Bandai Namco has confirmed the Project CARS release date for PS4 and Xbox One. The next-gen racing game will ship November 18 in North America. A Wii U version will race into retail at an undisclosed date in 2015.
Project CARS has the largest track roster of any recent racing game, as well as dynamic day/night cycles and weather patterns. The game also supports Oculus Rift and Project Morpheus, the latter of which is particularly interesting for PS4 owners.
Project Morpheus support is built into a game with a release date in November, yet Sony hasn’t officially announced a Project Morpheus release date. Maybe the functionality is the developer (Slightly Mad) just “future proofing” its game. Or maybe, just maybe, Sony’s closer to announcing a Project Morpheus release date than we think.

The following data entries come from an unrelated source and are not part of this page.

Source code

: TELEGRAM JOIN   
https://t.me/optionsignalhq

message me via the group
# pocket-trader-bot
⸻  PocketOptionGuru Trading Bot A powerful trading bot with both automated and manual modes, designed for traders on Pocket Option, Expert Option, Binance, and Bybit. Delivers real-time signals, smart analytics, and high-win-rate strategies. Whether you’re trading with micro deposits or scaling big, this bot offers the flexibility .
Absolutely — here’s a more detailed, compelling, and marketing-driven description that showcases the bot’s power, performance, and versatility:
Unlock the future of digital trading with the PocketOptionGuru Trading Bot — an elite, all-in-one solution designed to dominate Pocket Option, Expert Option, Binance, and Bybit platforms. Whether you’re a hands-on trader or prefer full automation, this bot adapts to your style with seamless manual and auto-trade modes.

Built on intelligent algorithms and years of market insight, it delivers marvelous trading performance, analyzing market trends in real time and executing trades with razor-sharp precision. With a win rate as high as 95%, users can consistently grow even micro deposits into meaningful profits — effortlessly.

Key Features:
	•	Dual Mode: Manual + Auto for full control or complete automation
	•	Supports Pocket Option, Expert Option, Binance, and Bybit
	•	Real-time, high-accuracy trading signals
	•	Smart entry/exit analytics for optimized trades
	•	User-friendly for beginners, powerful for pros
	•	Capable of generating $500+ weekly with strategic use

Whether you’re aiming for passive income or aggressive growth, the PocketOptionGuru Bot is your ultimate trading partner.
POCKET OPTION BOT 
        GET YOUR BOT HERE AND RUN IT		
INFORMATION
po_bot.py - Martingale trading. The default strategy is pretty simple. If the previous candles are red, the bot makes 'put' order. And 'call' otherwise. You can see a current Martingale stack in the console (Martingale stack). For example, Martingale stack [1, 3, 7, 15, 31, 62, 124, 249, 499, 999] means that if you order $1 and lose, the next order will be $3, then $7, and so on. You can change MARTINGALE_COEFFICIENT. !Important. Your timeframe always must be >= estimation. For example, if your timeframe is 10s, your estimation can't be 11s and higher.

Although the game hasn’t yet shipped for PS4 or Xbox One, the game already has quite a fanbase. That should bode quite well for its online multiplayer elements.
Project CARS gathered its worldwide following during a crowd-funding campaign. That same crowd-funding campaign helped inform the development process as well, giving gamers a chance to create “their ultimate racing experience.”

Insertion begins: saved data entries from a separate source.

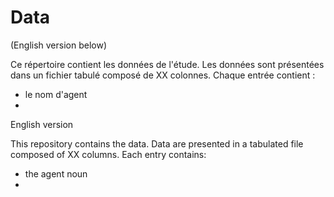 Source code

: # Data
(English version below)

Ce répertoire contient les données de l'étude. Les données sont présentées dans un fichier tabulé composé de XX colonnes. Chaque entrée contient :
* le nom d'agent
* 

English version 

This repository contains the data. Data are presented in a tabulated file composed of XX columns. Each entry contains:
*  the agent noun
* 
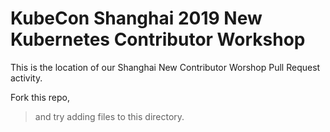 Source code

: # KubeCon Shanghai 2019 New Kubernetes Contributor Workshop

This is the location of our Shanghai New Contributor Worshop Pull Request activity.

Fork this repo,

> and try adding files to this directory.


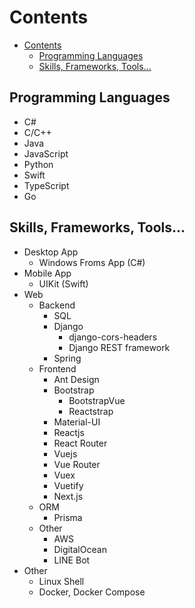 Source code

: # Contents

- [Contents](#contents)
  - [Programming Languages](#programming-languages)
  - [Skills, Frameworks, Tools...](#skills-frameworks-tools)

<!--
**k435467/k435467** is a ✨ _special_ ✨ repository because its `README.md` (this file) appears on your GitHub profile.

Here are some ideas to get you started:

- 🔭 I’m currently working on ...
- 🌱 I’m currently learning ...
- 👯 I’m looking to collaborate on ...
- 🤔 I’m looking for help with ...
- 💬 Ask me about ...
- 📫 How to reach me: ...
- 😄 Pronouns: ...
- ⚡ Fun fact: ...
-->

## Programming Languages

- C#
- C/C++
- Java
- JavaScript
- Python
- Swift
- TypeScript
- Go

## Skills, Frameworks, Tools...

- Desktop App
  - Windows Froms App (C#)
- Mobile App
  - UIKit (Swift)
- Web
  - Backend
    - SQL
    - Django
      - django-cors-headers
      - Django REST framework
    - Spring
  - Frontend
    - Ant Design
    - Bootstrap
      - BootstrapVue
      - Reactstrap
    - Material-UI
    - Reactjs
    - React Router
    - Vuejs
    - Vue Router
    - Vuex
    - Vuetify
    - Next.js
  - ORM
    - Prisma
  - Other
    - AWS
    - DigitalOcean
    - LINE Bot
- Other
  - Linux Shell
  - Docker, Docker Compose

As a result of that mass-QA process, Bandai Namco has taken to calling Project CARS “the most authentic, beautiful, intense, and technically-advanced racing game on the planet.”
Anyone else think Ubisoft (The Crew), Sony (Drive Club) and Microsoft (Forza Horizon 2) might have a bone to pick about those claims?
Project CARS allows players to create a driver, pick from a wide variety of motorsports and shift into high gear to chase a number of Historic Goals. There’s also a competitive multiplayer component, with online modes such as race weekends, leaderboard-based time challenges, and continually updated community events.
In a nice twist, Project CARS also gives the winners of some of those events real-world prizes.